Nike was depicted in ancient Greek vase painting with a variety of attributes including a wreath or sash to crown a victor, an oinochoe and phiale (bowl and cup) for libations, a thymiaterion (incense burner), an altar, and a lyre for the celebration of victory in song.
In scenes of the Gigantomachia (War of the Giants) she often appears driving the chariot of Zeus. In mosaic art and coins Nike is often shown holding a palm branch as a symbol of victory.
In Wollongong she appears in MacCabe Park, looking a tad unloved.
Nike was presented to the people of Wollongong on 2nd June 1980 by the steel industry which has been an integral part of that city’s economy for over one hundred years.
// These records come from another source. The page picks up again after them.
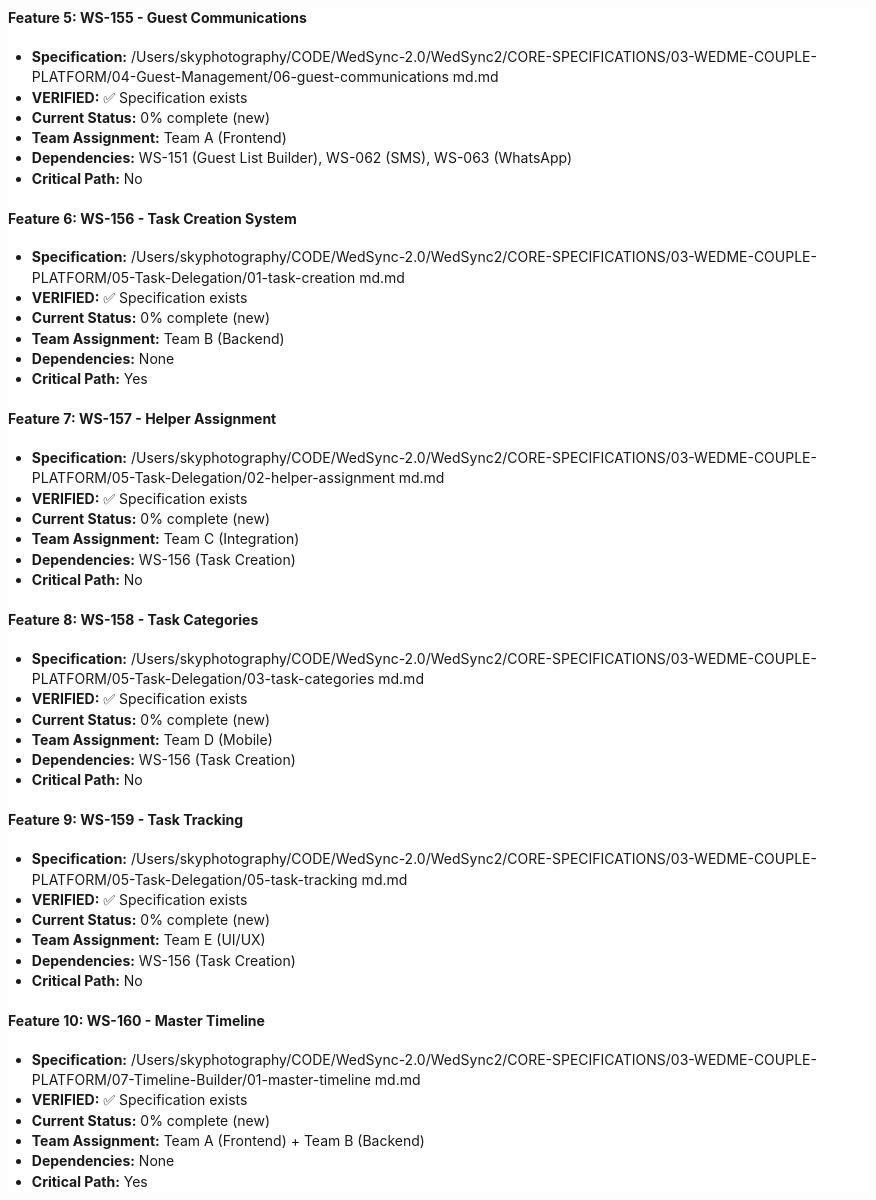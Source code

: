 #### Feature 5: WS-155 - Guest Communications
- **Specification:** /Users/skyphotography/CODE/WedSync-2.0/WedSync2/CORE-SPECIFICATIONS/03-WEDME-COUPLE-PLATFORM/04-Guest-Management/06-guest-communications md.md
- **VERIFIED:** ✅ Specification exists
- **Current Status:** 0% complete (new)
- **Team Assignment:** Team A (Frontend)
- **Dependencies:** WS-151 (Guest List Builder), WS-062 (SMS), WS-063 (WhatsApp)
- **Critical Path:** No

#### Feature 6: WS-156 - Task Creation System
- **Specification:** /Users/skyphotography/CODE/WedSync-2.0/WedSync2/CORE-SPECIFICATIONS/03-WEDME-COUPLE-PLATFORM/05-Task-Delegation/01-task-creation md.md
- **VERIFIED:** ✅ Specification exists
- **Current Status:** 0% complete (new)
- **Team Assignment:** Team B (Backend)
- **Dependencies:** None
- **Critical Path:** Yes

#### Feature 7: WS-157 - Helper Assignment
- **Specification:** /Users/skyphotography/CODE/WedSync-2.0/WedSync2/CORE-SPECIFICATIONS/03-WEDME-COUPLE-PLATFORM/05-Task-Delegation/02-helper-assignment md.md
- **VERIFIED:** ✅ Specification exists
- **Current Status:** 0% complete (new)
- **Team Assignment:** Team C (Integration)
- **Dependencies:** WS-156 (Task Creation)
- **Critical Path:** No

#### Feature 8: WS-158 - Task Categories
- **Specification:** /Users/skyphotography/CODE/WedSync-2.0/WedSync2/CORE-SPECIFICATIONS/03-WEDME-COUPLE-PLATFORM/05-Task-Delegation/03-task-categories md.md
- **VERIFIED:** ✅ Specification exists
- **Current Status:** 0% complete (new)
- **Team Assignment:** Team D (Mobile)
- **Dependencies:** WS-156 (Task Creation)
- **Critical Path:** No

#### Feature 9: WS-159 - Task Tracking
- **Specification:** /Users/skyphotography/CODE/WedSync-2.0/WedSync2/CORE-SPECIFICATIONS/03-WEDME-COUPLE-PLATFORM/05-Task-Delegation/05-task-tracking md.md
- **VERIFIED:** ✅ Specification exists
- **Current Status:** 0% complete (new)
- **Team Assignment:** Team E (UI/UX)
- **Dependencies:** WS-156 (Task Creation)
- **Critical Path:** No

#### Feature 10: WS-160 - Master Timeline
- **Specification:** /Users/skyphotography/CODE/WedSync-2.0/WedSync2/CORE-SPECIFICATIONS/03-WEDME-COUPLE-PLATFORM/07-Timeline-Builder/01-master-timeline md.md
- **VERIFIED:** ✅ Specification exists
- **Current Status:** 0% complete (new)
- **Team Assignment:** Team A (Frontend) + Team B (Backend)
- **Dependencies:** None
- **Critical Path:** Yes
This work by senior Australian sculptor Ken Unsworth, is named after the Greek God of Victory and reflects her energy and poise. It was the winning entry in a completion calling for a work that acknowledged the Illawarra steel industry. The work, 25 tonnes of mild steel, was fabricated by local tradespeople in local workshops.
Ken Unsworth “has become one of Australia’s most significant contemporary artists.” I remember being intrigued by his Suspended stone circle II at the Art Gallery of NSW.
Ken Unsworth came to prominence as a sculptor in the 1970s, when he combined performance or body art with highly conceptual sculptural forms. Some of these performances, in particular ‘Five secular settings for sculpture as ritual’, involved using his own body as a kind of minimalist sculpture. In one, he posed spread-eagle on the wall, held aloft by a pole between his shoulder blades in a visual recreation of Richard Serra’s lead prop piece now held in the National Gallery of Australia collection in Canberra…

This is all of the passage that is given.